Like Supersaurus, which also came from the Dry Mesa Quarry in southern Colorado, Ultrasaurus is known only from one bone, a vertebra from the rib region of the body. Other bones from the quarry may also belong to Ultrasaurus, but scientists are not yet positive. The other bones include a shoulder bone (the scapulacoracoid), a vertebra from the neck, and several vertebrae from the tail.
The scapulacoracoid is about nine feet long and is slightly larger than the scapula-coracoids of Supersaurus. It is much more like the shoulder bones of the brachiosaurs. Also, the vertebra from the rib region looks like those of Brachiosaurus, although it may be somewhat larger. Ultrasaurus belongs in the same family as Brachiosaurus, and its body shape resembles that of the brachiosaurs more than other sauropods.

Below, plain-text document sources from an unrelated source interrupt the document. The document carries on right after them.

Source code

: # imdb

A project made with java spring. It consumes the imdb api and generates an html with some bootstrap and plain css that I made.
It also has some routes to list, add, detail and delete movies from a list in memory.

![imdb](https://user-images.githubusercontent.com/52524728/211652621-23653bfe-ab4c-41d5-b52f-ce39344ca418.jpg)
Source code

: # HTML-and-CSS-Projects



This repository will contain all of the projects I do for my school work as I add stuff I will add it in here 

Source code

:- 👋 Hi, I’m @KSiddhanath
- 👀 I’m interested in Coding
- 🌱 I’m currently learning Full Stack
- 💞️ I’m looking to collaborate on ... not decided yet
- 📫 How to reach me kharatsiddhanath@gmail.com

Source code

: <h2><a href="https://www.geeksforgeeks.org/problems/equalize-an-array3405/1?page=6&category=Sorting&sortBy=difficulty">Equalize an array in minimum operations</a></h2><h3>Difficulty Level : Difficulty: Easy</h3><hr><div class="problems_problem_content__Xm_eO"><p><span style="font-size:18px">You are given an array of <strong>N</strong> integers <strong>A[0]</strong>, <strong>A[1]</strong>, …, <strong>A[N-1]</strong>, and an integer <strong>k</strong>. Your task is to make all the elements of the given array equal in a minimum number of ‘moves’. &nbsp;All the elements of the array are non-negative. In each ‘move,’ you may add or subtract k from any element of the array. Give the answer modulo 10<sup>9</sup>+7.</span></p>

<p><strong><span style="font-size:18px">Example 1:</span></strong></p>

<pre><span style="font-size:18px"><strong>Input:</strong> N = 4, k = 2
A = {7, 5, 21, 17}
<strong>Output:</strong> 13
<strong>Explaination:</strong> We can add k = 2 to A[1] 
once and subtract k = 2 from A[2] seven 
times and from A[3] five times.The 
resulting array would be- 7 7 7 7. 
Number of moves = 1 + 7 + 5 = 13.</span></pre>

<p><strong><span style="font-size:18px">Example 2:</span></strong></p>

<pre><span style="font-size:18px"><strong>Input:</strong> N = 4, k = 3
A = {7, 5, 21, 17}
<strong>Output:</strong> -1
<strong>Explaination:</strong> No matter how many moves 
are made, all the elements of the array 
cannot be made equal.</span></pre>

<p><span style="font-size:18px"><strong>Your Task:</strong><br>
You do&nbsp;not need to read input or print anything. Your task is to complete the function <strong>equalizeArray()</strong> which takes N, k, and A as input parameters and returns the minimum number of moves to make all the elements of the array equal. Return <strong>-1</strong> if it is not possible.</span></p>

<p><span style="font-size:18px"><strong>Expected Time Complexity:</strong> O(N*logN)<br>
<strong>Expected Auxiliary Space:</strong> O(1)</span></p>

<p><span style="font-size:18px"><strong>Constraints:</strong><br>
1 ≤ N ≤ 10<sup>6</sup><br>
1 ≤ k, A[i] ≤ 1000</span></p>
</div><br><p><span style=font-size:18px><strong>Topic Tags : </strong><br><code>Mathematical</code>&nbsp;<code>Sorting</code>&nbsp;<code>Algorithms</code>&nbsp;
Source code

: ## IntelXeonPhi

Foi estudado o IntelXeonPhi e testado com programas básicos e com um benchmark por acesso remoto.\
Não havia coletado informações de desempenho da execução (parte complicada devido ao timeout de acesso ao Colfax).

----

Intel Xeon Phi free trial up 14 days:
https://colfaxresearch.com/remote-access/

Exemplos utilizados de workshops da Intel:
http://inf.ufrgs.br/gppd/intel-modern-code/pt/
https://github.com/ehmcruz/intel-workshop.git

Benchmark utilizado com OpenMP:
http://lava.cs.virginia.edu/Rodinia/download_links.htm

The tall front legs of Ultrasaurus reached a height at the shoulder of perhaps 25 feet, and the long, massive neck could have reached nearly 60 feet above the ground. It had proportions like a giraffe; the front legs were taller than the rear legs and the greatest mass of the body was in the front. The tail was small and short compared to the tails of the diplodocids. The length of Ultrasaurus was probably close to 90 feet, nearly as long as Supersaurus. However, because it was a heavy-bodied brachiosaur, Ultrasaurus was twice as heavy as the other giant sauropods.
Ultrasaurus was a plant-eater, like all sauropods. It ate leaves and needles of conifers and tree ferns and any other plant it could reach. With such a large body, weighing more than 80 tons, Ultrasaurus fed almost constantly, probably always moving to search for food. Herds of Ultrasaurus must have devastated every forest they entered.

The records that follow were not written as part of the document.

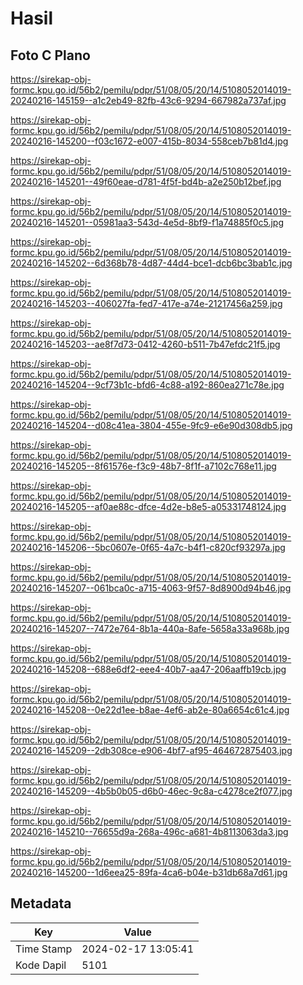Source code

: # Hasil

## Foto C Plano

https://sirekap-obj-formc.kpu.go.id/56b2/pemilu/pdpr/51/08/05/20/14/5108052014019-20240216-145159--a1c2eb49-82fb-43c6-9294-667982a737af.jpg

https://sirekap-obj-formc.kpu.go.id/56b2/pemilu/pdpr/51/08/05/20/14/5108052014019-20240216-145200--f03c1672-e007-415b-8034-558ceb7b81d4.jpg

https://sirekap-obj-formc.kpu.go.id/56b2/pemilu/pdpr/51/08/05/20/14/5108052014019-20240216-145201--49f60eae-d781-4f5f-bd4b-a2e250b12bef.jpg

https://sirekap-obj-formc.kpu.go.id/56b2/pemilu/pdpr/51/08/05/20/14/5108052014019-20240216-145201--05981aa3-543d-4e5d-8bf9-f1a74885f0c5.jpg

https://sirekap-obj-formc.kpu.go.id/56b2/pemilu/pdpr/51/08/05/20/14/5108052014019-20240216-145202--6d368b78-4d87-44d4-bce1-dcb6bc3bab1c.jpg

https://sirekap-obj-formc.kpu.go.id/56b2/pemilu/pdpr/51/08/05/20/14/5108052014019-20240216-145203--406027fa-fed7-417e-a74e-21217456a259.jpg

https://sirekap-obj-formc.kpu.go.id/56b2/pemilu/pdpr/51/08/05/20/14/5108052014019-20240216-145203--ae8f7d73-0412-4260-b511-7b47efdc21f5.jpg

https://sirekap-obj-formc.kpu.go.id/56b2/pemilu/pdpr/51/08/05/20/14/5108052014019-20240216-145204--9cf73b1c-bfd6-4c88-a192-860ea271c78e.jpg

https://sirekap-obj-formc.kpu.go.id/56b2/pemilu/pdpr/51/08/05/20/14/5108052014019-20240216-145204--d08c41ea-3804-455e-9fc9-e6e90d308db5.jpg

https://sirekap-obj-formc.kpu.go.id/56b2/pemilu/pdpr/51/08/05/20/14/5108052014019-20240216-145205--8f61576e-f3c9-48b7-8f1f-a7102c768e11.jpg

https://sirekap-obj-formc.kpu.go.id/56b2/pemilu/pdpr/51/08/05/20/14/5108052014019-20240216-145205--af0ae88c-dfce-4d2e-b8e5-a05331748124.jpg

https://sirekap-obj-formc.kpu.go.id/56b2/pemilu/pdpr/51/08/05/20/14/5108052014019-20240216-145206--5bc0607e-0f65-4a7c-b4f1-c820cf93297a.jpg

https://sirekap-obj-formc.kpu.go.id/56b2/pemilu/pdpr/51/08/05/20/14/5108052014019-20240216-145207--061bca0c-a715-4063-9f57-8d8900d94b46.jpg

https://sirekap-obj-formc.kpu.go.id/56b2/pemilu/pdpr/51/08/05/20/14/5108052014019-20240216-145207--7472e764-8b1a-440a-8afe-5658a33a968b.jpg

https://sirekap-obj-formc.kpu.go.id/56b2/pemilu/pdpr/51/08/05/20/14/5108052014019-20240216-145208--688e6df2-eee4-40b7-aa47-206aaffb19cb.jpg

https://sirekap-obj-formc.kpu.go.id/56b2/pemilu/pdpr/51/08/05/20/14/5108052014019-20240216-145208--0e22d1ee-b8ae-4ef6-ab2e-80a6654c61c4.jpg

https://sirekap-obj-formc.kpu.go.id/56b2/pemilu/pdpr/51/08/05/20/14/5108052014019-20240216-145209--2db308ce-e906-4bf7-af95-464672875403.jpg

https://sirekap-obj-formc.kpu.go.id/56b2/pemilu/pdpr/51/08/05/20/14/5108052014019-20240216-145209--4b5b0b05-d6b0-46ec-9c8a-c4278ce2f077.jpg

https://sirekap-obj-formc.kpu.go.id/56b2/pemilu/pdpr/51/08/05/20/14/5108052014019-20240216-145210--76655d9a-268a-496c-a681-4b8113063da3.jpg

https://sirekap-obj-formc.kpu.go.id/56b2/pemilu/pdpr/51/08/05/20/14/5108052014019-20240216-145200--1d6eea25-89fa-4ca6-b04e-b31db68a7d61.jpg


## Metadata

| Key        | Value               |
| ---------- | ------------------- |
| Time Stamp | 2024-02-17 13:05:41 |
| Kode Dapil | 5101                |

The main enemy of Ultrasaurus was the two-ton predator Allosaurus and its relatives such as Ceratosaurus, which were no match for these 80-ton giants. However, packs of Allosaurus could have followed the herds, bothering single animals or babies, or waiting for a sick animal to fall. Like elephants today, though, a healthy adult Ultrasaurus was seldom bothered by predators.
Until more bones from the Dry Mesa Quarry are excavated and identified positively as Ultrasaurus, this poorly known sauropod will be a puzzle for scientists.